Mr. JENKINSON had looked up to the gentleman from Spencer, as a neophite looks to his teacher, and was disappointed because he had failed to propose a remedy for our National difficulties, and contented himself with captious criticisms and strictures on the speeches of Democratic members on this floor. He sustained the minority report. It denounced not ministers of the gospel, but pretended ministers. He would not go South to fight-would not fight his brethren-would not have Indianians to go. If they attacked, he would defend. He would have resented the attack on the Star of the West. He would protect and defend the public property and the forts wherever the flag of our country waves. The position of the Democratic party on this question of coercion, was that of Pitt, and Barry, and Burke, on the same question before the war of the revolution, in the British Parliament ; and the present position of the Southern Cotton States was not without a close analogy to that of our fathers of the revolution. The Republican heart was right, but its head was wrong. They should take a lesson from history against the disastrous results of civil war. He objected to the Republican policy of building a wall of fire around the slave States. Slavery must have scope and expand.
Mr. FRASIER. If the South refuse your terms of compromise, would you coerce them ?
Mr. JENKINSON. If old Virginia were met in the proper spirit, she would not go out; and the cotton States could not stand alone. He would throw a cordon of armed vessels around the Southern coasts and collect the revenue.
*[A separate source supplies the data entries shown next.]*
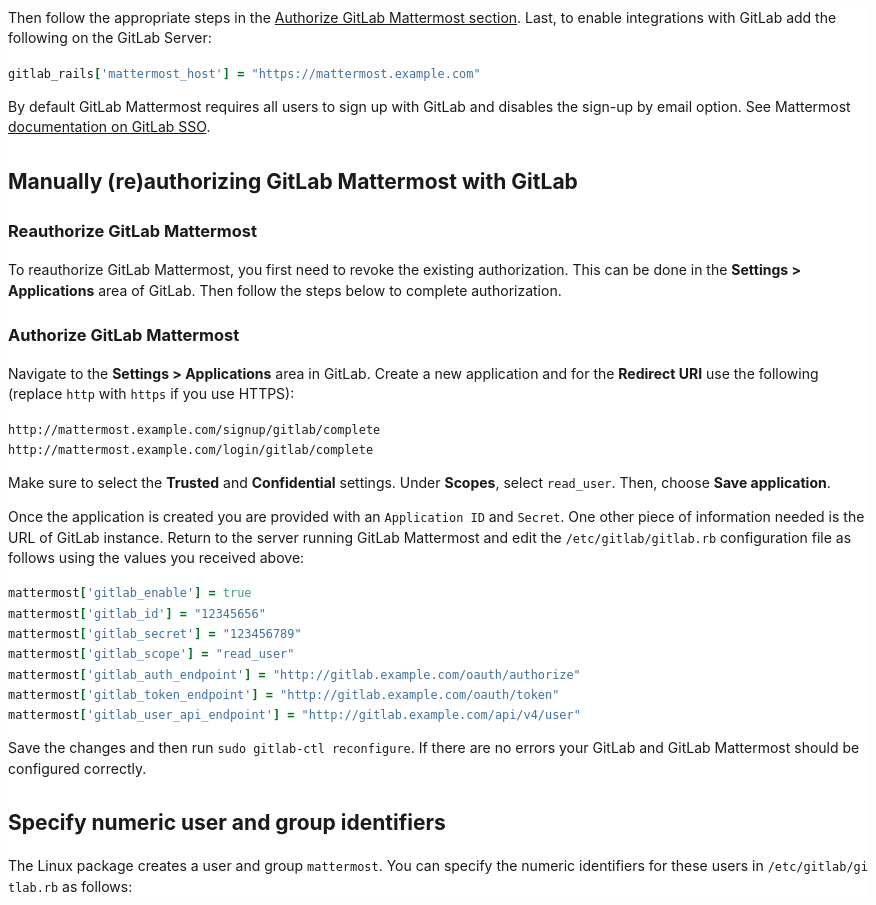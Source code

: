 Then follow the appropriate steps in the [Authorize GitLab Mattermost section](#authorize-gitlab-mattermost). Last, to enable
integrations with GitLab add the following on the GitLab Server:

```ruby
gitlab_rails['mattermost_host'] = "https://mattermost.example.com"
```

By default GitLab Mattermost requires all users to sign up with GitLab and disables the sign-up by email option. See Mattermost [documentation on GitLab SSO](https://docs.mattermost.com/deployment/sso-gitlab.html).

## Manually (re)authorizing GitLab Mattermost with GitLab

### Reauthorize GitLab Mattermost

To reauthorize GitLab Mattermost, you first need to revoke the existing
authorization. This can be done in the **Settings > Applications** area of GitLab. Then follow the steps below to complete authorization.

### Authorize GitLab Mattermost

Navigate to the **Settings > Applications** area in GitLab. Create a new application and for the **Redirect URI** use the following (replace `http` with `https` if you use HTTPS):

```plaintext
http://mattermost.example.com/signup/gitlab/complete
http://mattermost.example.com/login/gitlab/complete
```

Make sure to select the **Trusted** and **Confidential** settings. Under **Scopes**, select `read_user`. Then, choose **Save application**.

Once the application is created you are provided with an `Application ID` and `Secret`. One other piece of information needed is the URL of GitLab instance.
Return to the server running GitLab Mattermost and edit the `/etc/gitlab/gitlab.rb` configuration file as follows using the values you received above:

```ruby
mattermost['gitlab_enable'] = true
mattermost['gitlab_id'] = "12345656"
mattermost['gitlab_secret'] = "123456789"
mattermost['gitlab_scope'] = "read_user"
mattermost['gitlab_auth_endpoint'] = "http://gitlab.example.com/oauth/authorize"
mattermost['gitlab_token_endpoint'] = "http://gitlab.example.com/oauth/token"
mattermost['gitlab_user_api_endpoint'] = "http://gitlab.example.com/api/v4/user"
```

Save the changes and then run `sudo gitlab-ctl reconfigure`. If there are no errors your GitLab and GitLab Mattermost should be configured correctly.

## Specify numeric user and group identifiers

The Linux package creates a user and group `mattermost`. You can specify the
numeric identifiers for these users in `/etc/gitlab/gitlab.rb` as follows:
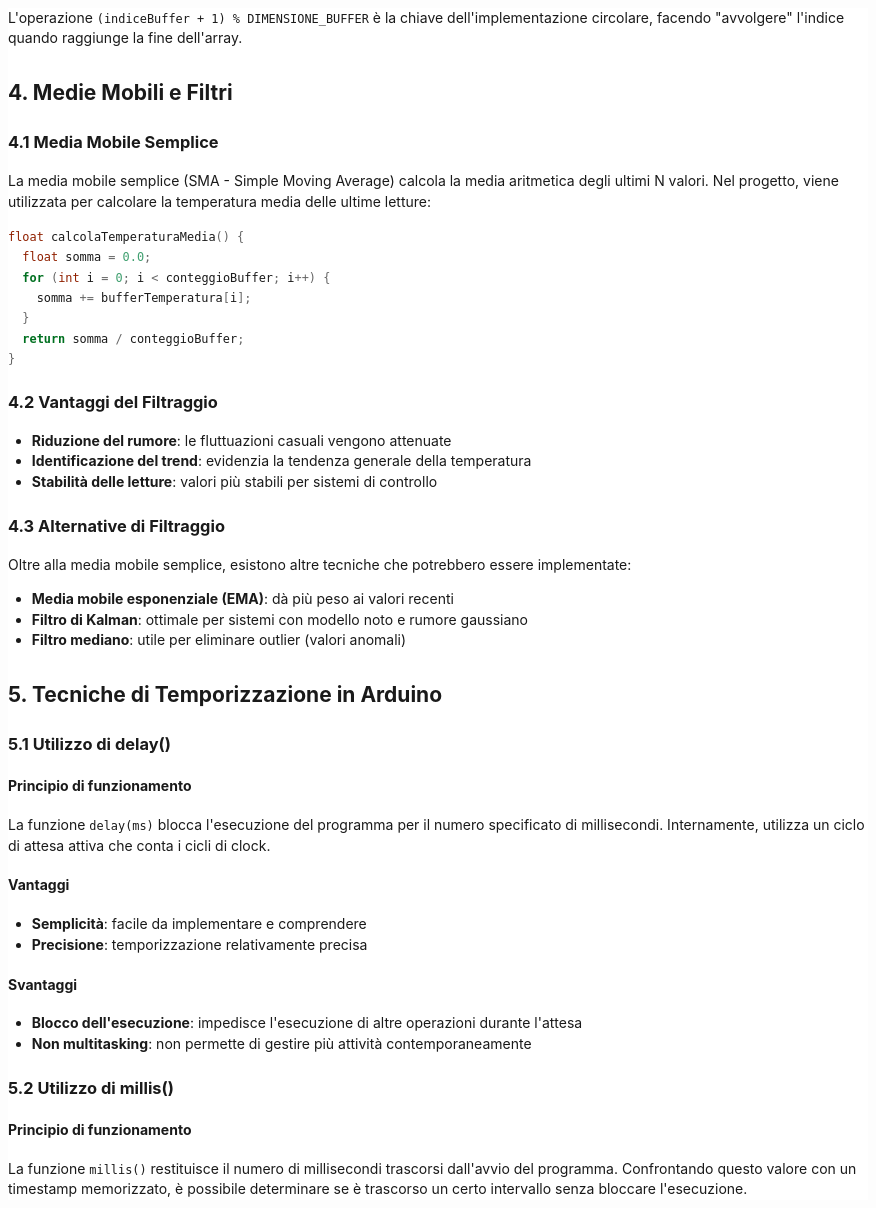 L'operazione `(indiceBuffer + 1) % DIMENSIONE_BUFFER` è la chiave dell'implementazione circolare, facendo "avvolgere" l'indice quando raggiunge la fine dell'array.

## 4. Medie Mobili e Filtri

### 4.1 Media Mobile Semplice
La media mobile semplice (SMA - Simple Moving Average) calcola la media aritmetica degli ultimi N valori. Nel progetto, viene utilizzata per calcolare la temperatura media delle ultime letture:

```cpp
float calcolaTemperaturaMedia() {
  float somma = 0.0;
  for (int i = 0; i < conteggioBuffer; i++) {
    somma += bufferTemperatura[i];
  }
  return somma / conteggioBuffer;
}
```

### 4.2 Vantaggi del Filtraggio
- **Riduzione del rumore**: le fluttuazioni casuali vengono attenuate
- **Identificazione del trend**: evidenzia la tendenza generale della temperatura
- **Stabilità delle letture**: valori più stabili per sistemi di controllo

### 4.3 Alternative di Filtraggio
Oltre alla media mobile semplice, esistono altre tecniche che potrebbero essere implementate:

- **Media mobile esponenziale (EMA)**: dà più peso ai valori recenti
- **Filtro di Kalman**: ottimale per sistemi con modello noto e rumore gaussiano
- **Filtro mediano**: utile per eliminare outlier (valori anomali)

## 5. Tecniche di Temporizzazione in Arduino

### 5.1 Utilizzo di delay()

#### Principio di funzionamento
La funzione `delay(ms)` blocca l'esecuzione del programma per il numero specificato di millisecondi. Internamente, utilizza un ciclo di attesa attiva che conta i cicli di clock.

#### Vantaggi
- **Semplicità**: facile da implementare e comprendere
- **Precisione**: temporizzazione relativamente precisa

#### Svantaggi
- **Blocco dell'esecuzione**: impedisce l'esecuzione di altre operazioni durante l'attesa
- **Non multitasking**: non permette di gestire più attività contemporaneamente

### 5.2 Utilizzo di millis()

#### Principio di funzionamento
La funzione `millis()` restituisce il numero di millisecondi trascorsi dall'avvio del programma. Confrontando questo valore con un timestamp memorizzato, è possibile determinare se è trascorso un certo intervallo senza bloccare l'esecuzione.
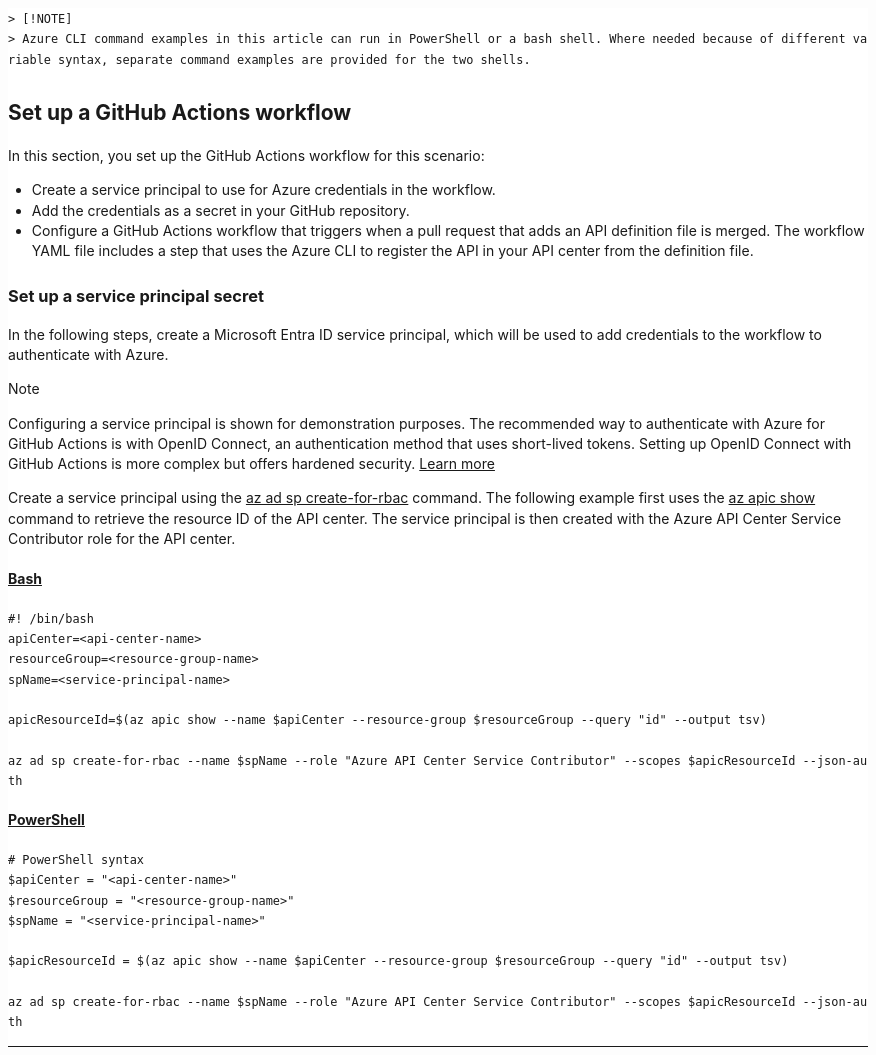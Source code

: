     > [!NOTE]
    > Azure CLI command examples in this article can run in PowerShell or a bash shell. Where needed because of different variable syntax, separate command examples are provided for the two shells.

## Set up a GitHub Actions workflow

In this section, you set up the GitHub Actions workflow for this scenario:

* Create a service principal to use for Azure credentials in the workflow.
* Add the credentials as a secret in your GitHub repository.
* Configure a GitHub Actions workflow that triggers when a pull request that adds an API definition file is merged. The workflow YAML file includes a step that uses the Azure CLI to register the API in your API center from the definition file.

### Set up a service principal secret

In the following steps, create a Microsoft Entra ID service principal, which will be used to add credentials to the workflow to authenticate with Azure.

> [!NOTE]
> Configuring a service principal is shown for demonstration purposes. The recommended way to authenticate with Azure for GitHub Actions is with OpenID Connect, an authentication method that uses short-lived tokens. Setting up OpenID Connect with GitHub Actions is more complex but offers hardened security. [Learn more](../app-service/deploy-github-actions.md?tabs=openid%2Caspnetcore#1-generate-deployment-credentials)

Create a service principal using the [az ad sp create-for-rbac](/cli/azure/ad#az-ad-sp-create-for-rbac) command. The following example first uses the [az apic show](/cli/azure/apic#az-apic-show) command to retrieve the resource ID of the API center. The service principal is then created with the Azure API Center Service Contributor role for the API center.

#### [Bash](#tab/bash)

```azurecli
#! /bin/bash
apiCenter=<api-center-name>
resourceGroup=<resource-group-name>
spName=<service-principal-name>

apicResourceId=$(az apic show --name $apiCenter --resource-group $resourceGroup --query "id" --output tsv)

az ad sp create-for-rbac --name $spName --role "Azure API Center Service Contributor" --scopes $apicResourceId --json-auth
```

#### [PowerShell](#tab/powershell)

```azurecli
# PowerShell syntax
$apiCenter = "<api-center-name>"
$resourceGroup = "<resource-group-name>"
$spName = "<service-principal-name>"

$apicResourceId = $(az apic show --name $apiCenter --resource-group $resourceGroup --query "id" --output tsv)

az ad sp create-for-rbac --name $spName --role "Azure API Center Service Contributor" --scopes $apicResourceId --json-auth
```
---
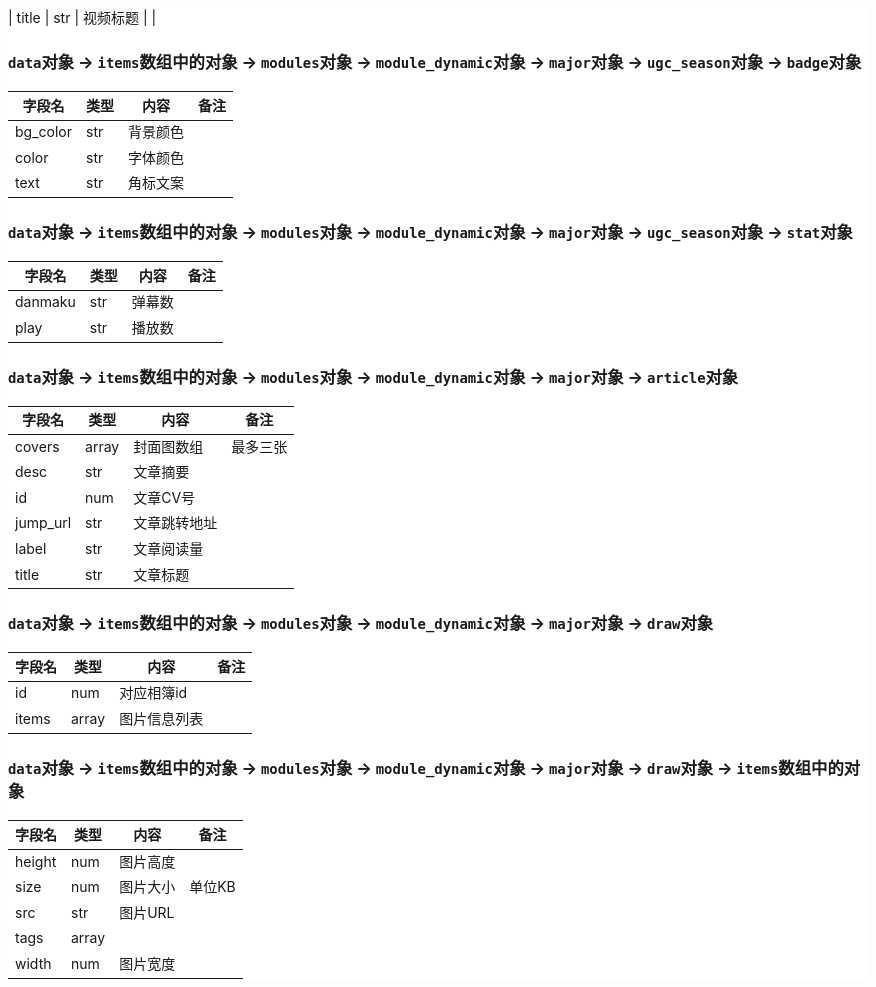 | title           | str | 视频标题  |     |

### `data`对象 -> `items`数组中的对象 -> `modules`对象 -> `module_dynamic`对象 -> `major`对象 -> `ugc_season`对象 -> `badge`对象

| 字段名      | 类型  | 内容   | 备注  |
|----------|-----|------|-----|
| bg_color | str | 背景颜色 |     |
| color    | str | 字体颜色 |     |
| text     | str | 角标文案 |     |

### `data`对象 -> `items`数组中的对象 -> `modules`对象 -> `module_dynamic`对象 -> `major`对象 -> `ugc_season`对象 -> `stat`对象

| 字段名     | 类型  | 内容  | 备注  |
|---------|-----|-----|-----|
| danmaku | str | 弹幕数 |     |
| play    | str | 播放数 |     |

### `data`对象 -> `items`数组中的对象 -> `modules`对象 -> `module_dynamic`对象 -> `major`对象 -> `article`对象

| 字段名      | 类型    | 内容     | 备注   |
|----------|-------|--------|------|
| covers   | array | 封面图数组  | 最多三张 |
| desc     | str   | 文章摘要   |      |
| id       | num   | 文章CV号  |      |
| jump_url | str   | 文章跳转地址 |      |
| label    | str   | 文章阅读量  |      |
| title    | str   | 文章标题   |      |

### `data`对象 -> `items`数组中的对象 -> `modules`对象 -> `module_dynamic`对象 -> `major`对象 -> `draw`对象

| 字段名   | 类型    | 内容     | 备注  |
|-------|-------|--------|-----|
| id    | num   | 对应相簿id |     |
| items | array | 图片信息列表 |     |

### `data`对象 -> `items`数组中的对象 -> `modules`对象 -> `module_dynamic`对象 -> `major`对象 -> `draw`对象 -> `items`数组中的对象

| 字段名    | 类型    | 内容    | 备注   |
|--------|-------|-------|------|
| height | num   | 图片高度  |      |
| size   | num   | 图片大小  | 单位KB |
| src    | str   | 图片URL |      |
| tags   | array |       |      |
| width  | num   | 图片宽度  |      |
He would give the slave States an equal chance in the Territories, as a policy to get rid of the institution. Give it scope and it would retire toward the tropics, and leave all the original States free. Such was the policy of the Crittenden amendments. It would repel slavery, not attract it, nor advance its interests in this Union. And this was all the people of the South wanted-simply a guarantee that they may take their slaves and be protected with them in their share of the common Territories. And the Republican platform was the thing in the way of this: hence civil war. He referred to the error of taking the powerof appointing commissioners to the Washington convention out of the hands of the Legislature, and insisted that he could pick 200 Republicans in the State of Indiana, better men for the place than those the Governor has appointed. They were men of extreme and uncompromising views. He knew them all but Slaughter, and this was the extent of his objection to them. He charged that the whole political course of the Republican party was tending directly to the disruption and disunion originally desired professed by the Abolitionists.
He spoke at length, closing with an argument for submitting the Crittenden amendments to the people of Indiana on the 22d Of February, and the expression of his assurance that they would be sustained by a majority Of 50,000 voters.
Being interrupted, he answered that he regarded a negro as a man-an inferior of the white man. He recognized popular sovereignty as the true doctrine (all the Constitution did was to recognize slaves as property;) but he was willing to yield popular sovereignty south of the line for the sake of peace.
When he concluded, Mr. CASON took the floor.
And then, at 11:35 o'clock, the House adjourned till Monday 2 o'clock p. m.